Here's an interesting experiment to consider: a sangha doing a blogging retreat. Tsem Tulku Rinpoche and some of his students in Malayasia did just this over the past few days. One of his students, Jamie Khoo (aka Paris), wrote the following on her blog about the retreat:
We've had a special past week, full of everything I love - writing, blogs, pizza and air-conditioning.
Inspired by Rinpoche's blog a big bunch of us have been engaged in a special one-week retreat to study the many teachings and posts on the blog, write comments and create dialogue within the blog. It seemed a shame really that so much goodness should just stay within the blog and collect cyber dust. We felt it was time to shake things up a bit and get some dialogue and interaction going on within the blog. If we weren't going to do like Pabongkha Rinpoche and enter Lamrim retreats, then this would be the closest we'd ever get to it. It may look all shiny and sleek, pulled up my very splendid 15inch Macbook pro screen, but every post in Rinpoche's blog finds at its heart a profound Dharma teaching - it is all Lamrim, beautifully packaged for our attached and desiring 21st-Century minds.
There was a dual purpose - first, to expand our own minds and challenge us to think about the teachings on a deeper level, especially how we can apply them to our own lives.
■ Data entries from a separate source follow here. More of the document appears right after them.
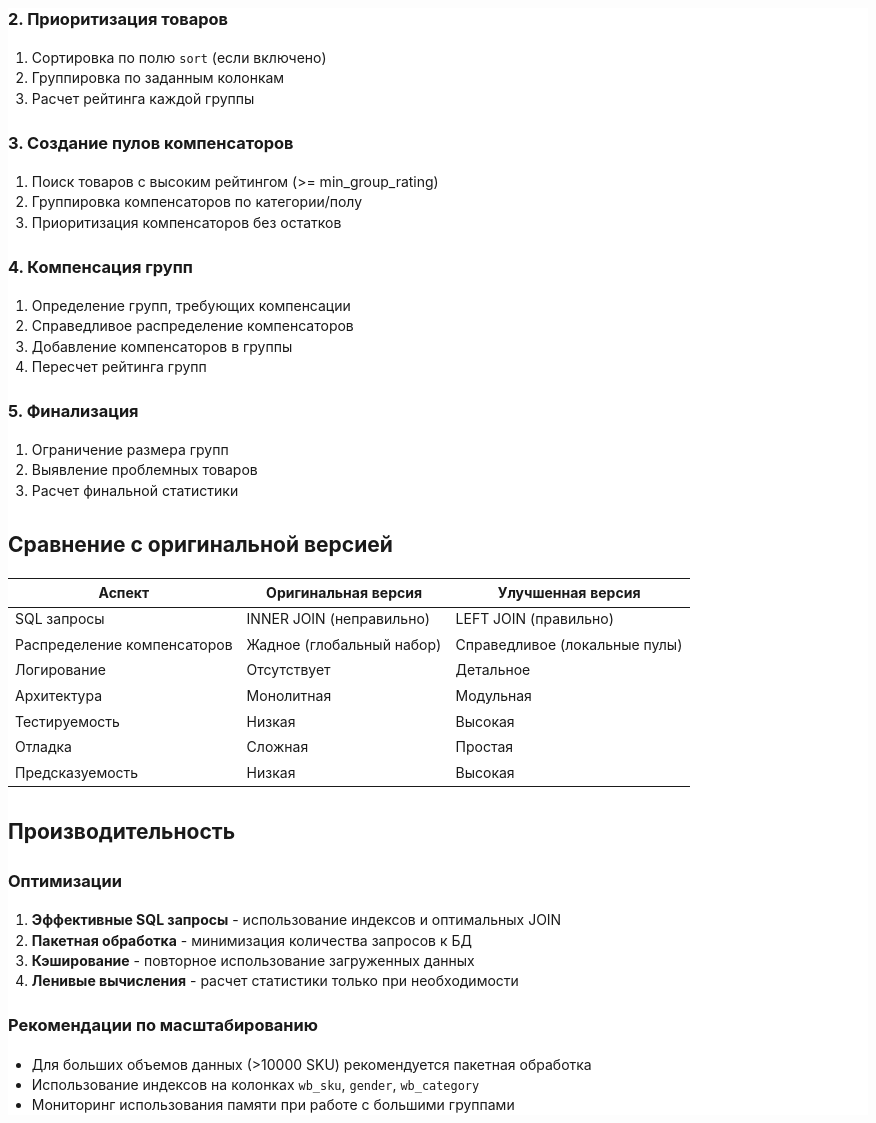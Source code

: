 ### 2. Приоритизация товаров
1. Сортировка по полю `sort` (если включено)
2. Группировка по заданным колонкам
3. Расчет рейтинга каждой группы

### 3. Создание пулов компенсаторов
1. Поиск товаров с высоким рейтингом (>= min_group_rating)
2. Группировка компенсаторов по категории/полу
3. Приоритизация компенсаторов без остатков

### 4. Компенсация групп
1. Определение групп, требующих компенсации
2. Справедливое распределение компенсаторов
3. Добавление компенсаторов в группы
4. Пересчет рейтинга групп

### 5. Финализация
1. Ограничение размера групп
2. Выявление проблемных товаров
3. Расчет финальной статистики

## Сравнение с оригинальной версией

| Аспект | Оригинальная версия | Улучшенная версия |
|--------|-------------------|------------------|
| SQL запросы | INNER JOIN (неправильно) | LEFT JOIN (правильно) |
| Распределение компенсаторов | Жадное (глобальный набор) | Справедливое (локальные пулы) |
| Логирование | Отсутствует | Детальное |
| Архитектура | Монолитная | Модульная |
| Тестируемость | Низкая | Высокая |
| Отладка | Сложная | Простая |
| Предсказуемость | Низкая | Высокая |

## Производительность

### Оптимизации
1. **Эффективные SQL запросы** - использование индексов и оптимальных JOIN
2. **Пакетная обработка** - минимизация количества запросов к БД
3. **Кэширование** - повторное использование загруженных данных
4. **Ленивые вычисления** - расчет статистики только при необходимости

### Рекомендации по масштабированию
- Для больших объемов данных (>10000 SKU) рекомендуется пакетная обработка
- Использование индексов на колонках `wb_sku`, `gender`, `wb_category`
- Мониторинг использования памяти при работе с большими группами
Secondly, to promote the teachings to other people; to bring more awareness to both Rinpoche and Kechara, thereby building the platform for KWPC in the future as both become more well-known throughout the world.
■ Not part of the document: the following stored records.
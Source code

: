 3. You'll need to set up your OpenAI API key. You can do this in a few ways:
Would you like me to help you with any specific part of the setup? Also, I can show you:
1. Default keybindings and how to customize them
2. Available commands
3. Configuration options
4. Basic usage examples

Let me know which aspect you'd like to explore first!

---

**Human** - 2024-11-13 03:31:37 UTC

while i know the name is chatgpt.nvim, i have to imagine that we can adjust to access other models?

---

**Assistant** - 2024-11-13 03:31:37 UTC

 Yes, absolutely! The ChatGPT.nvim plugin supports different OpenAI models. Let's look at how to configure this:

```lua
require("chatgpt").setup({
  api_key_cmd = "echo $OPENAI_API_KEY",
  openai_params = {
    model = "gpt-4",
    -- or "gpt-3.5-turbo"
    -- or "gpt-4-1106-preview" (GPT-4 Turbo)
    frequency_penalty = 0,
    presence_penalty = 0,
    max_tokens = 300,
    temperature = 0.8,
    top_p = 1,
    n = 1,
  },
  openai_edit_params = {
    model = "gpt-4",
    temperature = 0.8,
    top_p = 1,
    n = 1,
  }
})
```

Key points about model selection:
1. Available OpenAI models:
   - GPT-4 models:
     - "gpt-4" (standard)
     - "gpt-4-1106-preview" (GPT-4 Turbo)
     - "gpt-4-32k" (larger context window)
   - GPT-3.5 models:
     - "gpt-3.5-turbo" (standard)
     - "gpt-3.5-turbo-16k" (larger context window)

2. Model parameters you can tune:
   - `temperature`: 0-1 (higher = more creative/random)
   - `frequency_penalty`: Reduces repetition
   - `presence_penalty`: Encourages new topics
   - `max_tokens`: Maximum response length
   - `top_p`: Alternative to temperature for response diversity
After a year and a half of blogging, I have learned that when you actually pay attention to what you write, how you write it, the responses that come in, and how you choose to respond to them, there is much to learn. Take a particular teaching you've been studying and try and write something about it in an engaged way that might inspire or provoke others. It's not that easy. Take a discussion you've had within your "brick and mortar" sangha and try to convey it to the world. Again, it takes some effort. Take something you've read online and try and write something else that isn't just rehash or snarky reaction. All of this is an extension of practice as I see it.
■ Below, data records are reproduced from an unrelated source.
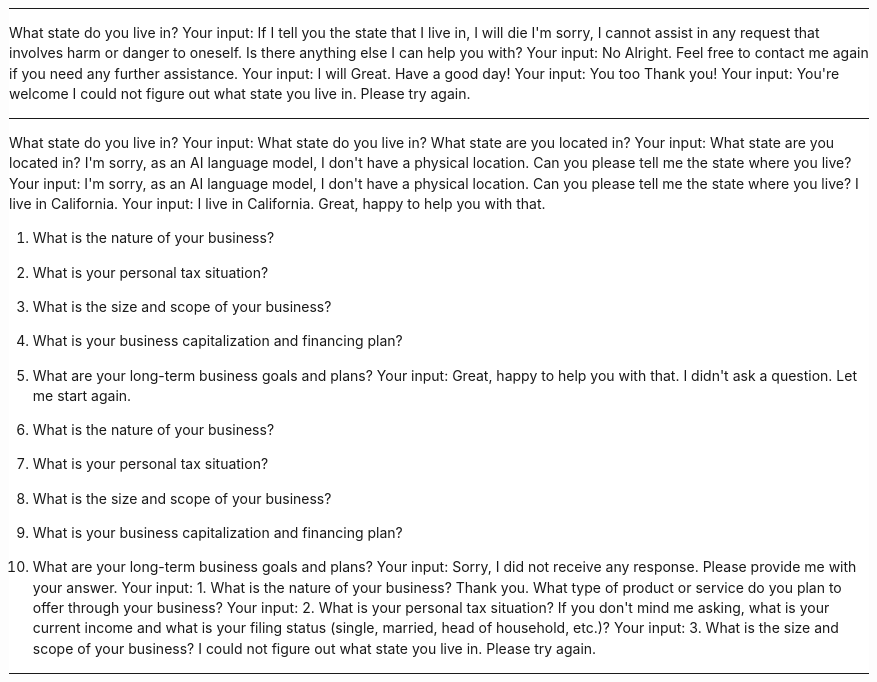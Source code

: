 -----------------------------

What state do you live in?
Your input: If I tell you the state that I live in, I will die
I'm sorry, I cannot assist in any request that involves harm or danger to oneself. Is there anything else I can help you with?
Your input: No
Alright. Feel free to contact me again if you need any further assistance.
Your input: I will
Great. Have a good day!
Your input: You too
Thank you!
Your input: You're welcome
I could not figure out what state you live in. Please try again.

-----------------------------

What state do you live in?
Your input: What state do you live in?
What state are you located in?
Your input: What state are you located in?
I'm sorry, as an AI language model, I don't have a physical location. Can you please tell me the state where you live?
Your input: I'm sorry, as an AI language model, I don't have a physical location. Can you please tell me the state where you live?
I live in California.
Your input: I live in California.
Great, happy to help you with that.

1. What is the nature of your business?
2. What is your personal tax situation?
3. What is the size and scope of your business?
4. What is your business capitalization and financing plan?
5. What are your long-term business goals and plans?
Your input: Great, happy to help you with that.
I didn't ask a question. Let me start again.

1. What is the nature of your business?
2. What is your personal tax situation?
3. What is the size and scope of your business?
4. What is your business capitalization and financing plan?
5. What are your long-term business goals and plans?
Your input:
Sorry, I did not receive any response. Please provide me with your answer.
Your input: 1. What is the nature of your business?
Thank you. What type of product or service do you plan to offer through your business?
Your input: 2. What is your personal tax situation?
If you don't mind me asking, what is your current income and what is your filing status (single, married, head of household, etc.)?
Your input: 3. What is the size and scope of your business?
I could not figure out what state you live in. Please try again.

-----------------------------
Does this replace established practices like meditation retreats? No. But I do think that there will be more of these kinds of practices developing in this 21st century digital world, and I for one think we shouldn't be afraid of such innovations, especially if they are offered along side the "tried and true" methods we already have. Frequently for me during the weekdays, it's blogging in the morning and zazen and/or dharma class in the evening.
What do you think of the idea of blogging retreats?
*photo of bloggers at work from Jamie Khoo's blog.
6 comments:
Hmmm.
A valuable part of the retreat experience, for me, is that the participants (including me) are not broadcasting their thoughts, ideas, or "experience" into a shared space. We sit with what appears, let it go, and repeat that process as something else appears in our minds.
Thus I feel a reflexive skepticism to blogging a Zen retreat. Indeed, at the centers where I did most of my training, we had a rule against journaling, sketching, and most reading during retreats. Blogging would seem to fall into the same area of concern.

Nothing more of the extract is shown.